For P1 phage UV survival assays, plaque-forming activity was evaluated. Host bacteria (MG1655) were grown in LB media at 37 °C to an OD600 of 1.0. Suspensions of P1 phage [8 × 108 plaque-forming units (PFU) mL−1] in Tris buffer in open Petri dishes were placed on an oscillating platform and stirred gently during irradiation. Samples were withdrawn and assayed for plaque formation. Diluted P1 phages were added to a culture of bacteria [multiplicity of infection (MOI) = 0.1], allowed to absorb for 20 min at 37 °C, and then plated. After irradiation, the samples were plated in soft agar and then incubated at 37 °C for 1 day. The number of PFU per milliliter was subsequently recorded. Each experiment was repeated three times, and the data are presented as the means ± SEs.

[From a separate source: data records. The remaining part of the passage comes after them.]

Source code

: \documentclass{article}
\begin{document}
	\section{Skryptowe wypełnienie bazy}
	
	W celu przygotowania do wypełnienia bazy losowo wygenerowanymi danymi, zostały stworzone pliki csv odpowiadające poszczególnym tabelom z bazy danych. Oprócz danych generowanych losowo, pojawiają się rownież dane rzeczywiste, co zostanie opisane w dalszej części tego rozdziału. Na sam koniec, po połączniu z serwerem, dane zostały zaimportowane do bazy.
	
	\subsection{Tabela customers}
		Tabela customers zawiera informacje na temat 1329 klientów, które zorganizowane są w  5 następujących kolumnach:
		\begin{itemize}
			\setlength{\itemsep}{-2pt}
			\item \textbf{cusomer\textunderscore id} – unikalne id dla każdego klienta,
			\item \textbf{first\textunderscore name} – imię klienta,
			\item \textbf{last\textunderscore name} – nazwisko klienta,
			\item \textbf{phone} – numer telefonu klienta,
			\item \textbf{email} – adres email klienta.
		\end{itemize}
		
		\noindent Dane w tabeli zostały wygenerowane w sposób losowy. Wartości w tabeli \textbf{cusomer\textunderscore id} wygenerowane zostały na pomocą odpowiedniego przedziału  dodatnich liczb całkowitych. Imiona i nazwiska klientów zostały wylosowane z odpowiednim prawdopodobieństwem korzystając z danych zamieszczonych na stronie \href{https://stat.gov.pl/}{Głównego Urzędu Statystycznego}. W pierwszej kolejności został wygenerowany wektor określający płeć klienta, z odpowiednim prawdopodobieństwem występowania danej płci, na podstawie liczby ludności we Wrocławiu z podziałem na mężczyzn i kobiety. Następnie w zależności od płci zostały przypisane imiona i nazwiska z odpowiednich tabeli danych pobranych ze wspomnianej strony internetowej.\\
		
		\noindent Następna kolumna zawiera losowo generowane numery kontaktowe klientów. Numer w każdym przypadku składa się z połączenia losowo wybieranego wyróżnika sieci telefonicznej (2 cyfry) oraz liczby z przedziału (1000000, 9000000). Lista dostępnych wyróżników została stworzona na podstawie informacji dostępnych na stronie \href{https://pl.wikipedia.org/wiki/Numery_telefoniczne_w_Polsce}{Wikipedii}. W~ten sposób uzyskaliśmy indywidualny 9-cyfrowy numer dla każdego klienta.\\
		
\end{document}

2.3 Plant materials and growth conditions
A transgenic Arabidopsis line in the Columbia background harboring mitochondrial matrix-targeted yellow fluorescent protein (MT-YFP) driven by Pro35S was used [15]. The transgenic Arabidopsis line MT-YFP-WT was grown vertically on ½-strength Murashige and Skoog (MS) medium agar plates in chambers at 23 °C under a 16 h light/8 h dark photoperiod provided by white fluorescent lamps (140 μmol m−2 s−1). Seven-day-old seedlings were used for all experiments.

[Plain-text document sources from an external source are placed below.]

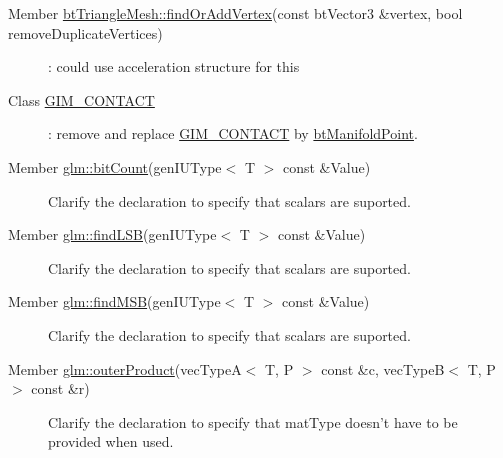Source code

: \label{todo__todo000024}
\hypertarget{todo__todo000024}{}
 \begin{description}
\item[Member \hyperlink{classbt_triangle_mesh_3b521a1faa5862a818d9f983230749a2}{btTriangleMesh::findOrAddVertex}(const btVector3 \&vertex, bool removeDuplicateVertices) ]: could use acceleration structure for this \end{description}


\label{todo__todo000025}
\hypertarget{todo__todo000025}{}
 \begin{description}
\item[Class \hyperlink{class_g_i_m___c_o_n_t_a_c_t}{GIM\_\-CONTACT} ]: remove and replace \hyperlink{class_g_i_m___c_o_n_t_a_c_t}{GIM\_\-CONTACT} by \hyperlink{classbt_manifold_point}{btManifoldPoint}. \end{description}


\label{todo__todo000045}
\hypertarget{todo__todo000045}{}
 \begin{description}
\item[Member \hyperlink{group__core__func__integer_gccacb39d16885cc32fd8d5c95ab49da8}{glm::bitCount}(genIUType$<$ T $>$ const \&Value) ]Clarify the declaration to specify that scalars are suported. \end{description}


\label{todo__todo000046}
\hypertarget{todo__todo000046}{}
 \begin{description}
\item[Member \hyperlink{group__core__func__integer_gdda1c11511dea60cd3f0b414d8baa9c2}{glm::findLSB}(genIUType$<$ T $>$ const \&Value) ]Clarify the declaration to specify that scalars are suported. \end{description}


\label{todo__todo000047}
\hypertarget{todo__todo000047}{}
 \begin{description}
\item[Member \hyperlink{group__core__func__integer_g13ed58e71232a63dbc132b1be0f0ee9a}{glm::findMSB}(genIUType$<$ T $>$ const \&Value) ]Clarify the declaration to specify that scalars are suported. \end{description}


\label{todo__todo000048}
\hypertarget{todo__todo000048}{}
 \begin{description}
\item[Member \hyperlink{group__core__func__matrix_g47818f9809502f7a975a2c43a61fedb3}{glm::outerProduct}(vecTypeA$<$ T, P $>$ const \&c, vecTypeB$<$ T, P $>$ const \&r) ]Clarify the declaration to specify that matType doesn't have to be provided when used. \end{description}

2.4 UV treatment and measurement of plant growth
Seven-day-old seedlings were irradiated with a 0.15–10 kJ m−2 dose of 254-UVC or 222-UVC. Plants were exposed to the 254-UVC for 1 min and 3 s (500 J m−2), 2 min and 5 s (1000 J m−2), 5 min and 14 s (2500 J m−2), 10 min and 27 s (5000 J m−2), 15 min and 41 s (7500 J m−2), 20 min and 55 s (10,000 J m−2), and exposed to the 222-UVC for 5 min and 2 s (500 J m−2), 10 min and 4 s (1000 J m−2), 25 min and 10 s (2500 J m−2), 50 min and 19 s (5000 J m−2), 1 h, 15 min and 29 s (7500 J m−2), 1 h, 40 min and 39 s (10,000 J m−2). After UVC irradiation, the plants were returned to the growth chamber. The aboveground parts of the plants were cut off, and their fresh weights (FWs) were measured individually. At least 15 plants from three biological replications were analyzed.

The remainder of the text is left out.